##### INPUT DATA #####

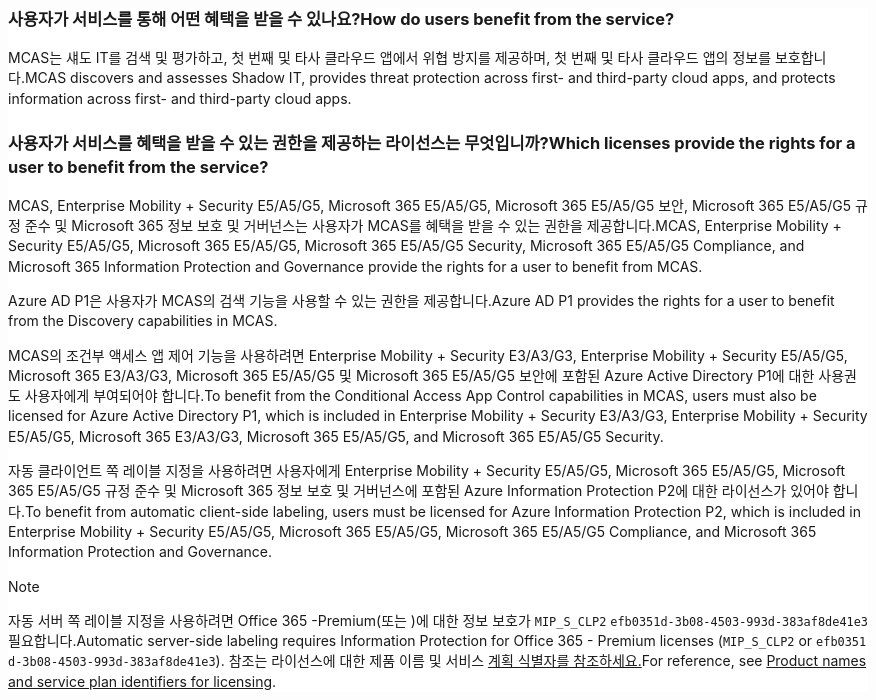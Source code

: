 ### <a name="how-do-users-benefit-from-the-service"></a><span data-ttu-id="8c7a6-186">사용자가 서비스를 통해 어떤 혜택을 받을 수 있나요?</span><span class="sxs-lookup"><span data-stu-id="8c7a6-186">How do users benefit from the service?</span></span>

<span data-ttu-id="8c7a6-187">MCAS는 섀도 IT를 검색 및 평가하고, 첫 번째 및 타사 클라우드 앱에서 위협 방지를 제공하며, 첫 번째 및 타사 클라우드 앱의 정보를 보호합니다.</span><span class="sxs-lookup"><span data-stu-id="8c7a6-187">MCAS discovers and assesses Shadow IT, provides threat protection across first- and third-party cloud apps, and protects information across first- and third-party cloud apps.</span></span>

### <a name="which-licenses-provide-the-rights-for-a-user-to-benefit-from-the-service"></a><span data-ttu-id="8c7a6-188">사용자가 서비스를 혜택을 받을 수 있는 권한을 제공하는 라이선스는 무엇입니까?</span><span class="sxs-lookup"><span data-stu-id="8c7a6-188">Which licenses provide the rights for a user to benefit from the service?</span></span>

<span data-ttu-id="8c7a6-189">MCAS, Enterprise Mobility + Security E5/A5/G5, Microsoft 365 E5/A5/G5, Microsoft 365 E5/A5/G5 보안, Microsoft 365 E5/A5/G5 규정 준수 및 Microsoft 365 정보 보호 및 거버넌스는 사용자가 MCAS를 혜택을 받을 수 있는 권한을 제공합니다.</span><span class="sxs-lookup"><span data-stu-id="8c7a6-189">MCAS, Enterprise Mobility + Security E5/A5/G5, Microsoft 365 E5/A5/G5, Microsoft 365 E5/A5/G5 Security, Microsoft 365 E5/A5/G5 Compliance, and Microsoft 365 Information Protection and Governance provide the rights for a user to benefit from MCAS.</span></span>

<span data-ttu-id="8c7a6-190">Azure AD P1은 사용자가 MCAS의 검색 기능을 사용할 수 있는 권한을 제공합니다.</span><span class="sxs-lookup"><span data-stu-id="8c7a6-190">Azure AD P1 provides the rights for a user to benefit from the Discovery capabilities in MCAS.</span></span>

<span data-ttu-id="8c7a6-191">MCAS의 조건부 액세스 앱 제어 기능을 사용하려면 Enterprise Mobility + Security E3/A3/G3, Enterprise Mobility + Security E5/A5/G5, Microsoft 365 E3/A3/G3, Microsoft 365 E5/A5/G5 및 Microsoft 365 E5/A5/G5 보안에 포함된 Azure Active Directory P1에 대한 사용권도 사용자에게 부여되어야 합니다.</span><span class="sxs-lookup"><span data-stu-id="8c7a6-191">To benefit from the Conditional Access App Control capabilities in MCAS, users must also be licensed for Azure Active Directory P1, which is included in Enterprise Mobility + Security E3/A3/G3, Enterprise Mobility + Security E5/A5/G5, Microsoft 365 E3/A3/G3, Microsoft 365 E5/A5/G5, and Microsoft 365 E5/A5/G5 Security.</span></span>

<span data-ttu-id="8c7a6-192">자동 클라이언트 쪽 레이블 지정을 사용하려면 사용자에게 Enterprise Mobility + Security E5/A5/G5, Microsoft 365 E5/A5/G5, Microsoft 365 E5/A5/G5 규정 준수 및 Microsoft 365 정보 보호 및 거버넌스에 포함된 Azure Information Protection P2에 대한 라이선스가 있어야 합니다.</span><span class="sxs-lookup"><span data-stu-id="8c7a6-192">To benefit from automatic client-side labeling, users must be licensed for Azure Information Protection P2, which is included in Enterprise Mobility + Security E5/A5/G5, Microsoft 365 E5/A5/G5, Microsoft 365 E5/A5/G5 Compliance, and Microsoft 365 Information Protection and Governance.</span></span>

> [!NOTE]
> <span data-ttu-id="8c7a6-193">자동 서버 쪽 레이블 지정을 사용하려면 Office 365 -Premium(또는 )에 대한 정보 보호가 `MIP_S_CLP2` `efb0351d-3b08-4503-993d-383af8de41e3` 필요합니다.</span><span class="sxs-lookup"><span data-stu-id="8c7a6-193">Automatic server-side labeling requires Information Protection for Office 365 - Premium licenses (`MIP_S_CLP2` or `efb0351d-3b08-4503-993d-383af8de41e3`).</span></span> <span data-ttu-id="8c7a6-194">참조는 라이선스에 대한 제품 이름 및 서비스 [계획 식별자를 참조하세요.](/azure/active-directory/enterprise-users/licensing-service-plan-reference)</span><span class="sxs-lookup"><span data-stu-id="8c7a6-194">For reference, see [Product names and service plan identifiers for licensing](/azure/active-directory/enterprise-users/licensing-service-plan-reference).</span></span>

#####

__TRY IT__
Copy out exactly, with no pictures, the lines of the data from the first one through the line bearing "third-party cloud apps.</span></span>".

__TASK RESULT__
Source code

: ### <a name="how-do-users-benefit-from-the-service"></a><span data-ttu-id="8c7a6-186">사용자가 서비스를 통해 어떤 혜택을 받을 수 있나요?</span><span class="sxs-lookup"><span data-stu-id="8c7a6-186">How do users benefit from the service?</span></span>

<span data-ttu-id="8c7a6-187">MCAS는 섀도 IT를 검색 및 평가하고, 첫 번째 및 타사 클라우드 앱에서 위협 방지를 제공하며, 첫 번째 및 타사 클라우드 앱의 정보를 보호합니다.</span><span class="sxs-lookup"><span data-stu-id="8c7a6-187">MCAS discovers and assesses Shadow IT, provides threat protection across first- and third-party cloud apps, and protects information across first- and third-party cloud apps.</span></span>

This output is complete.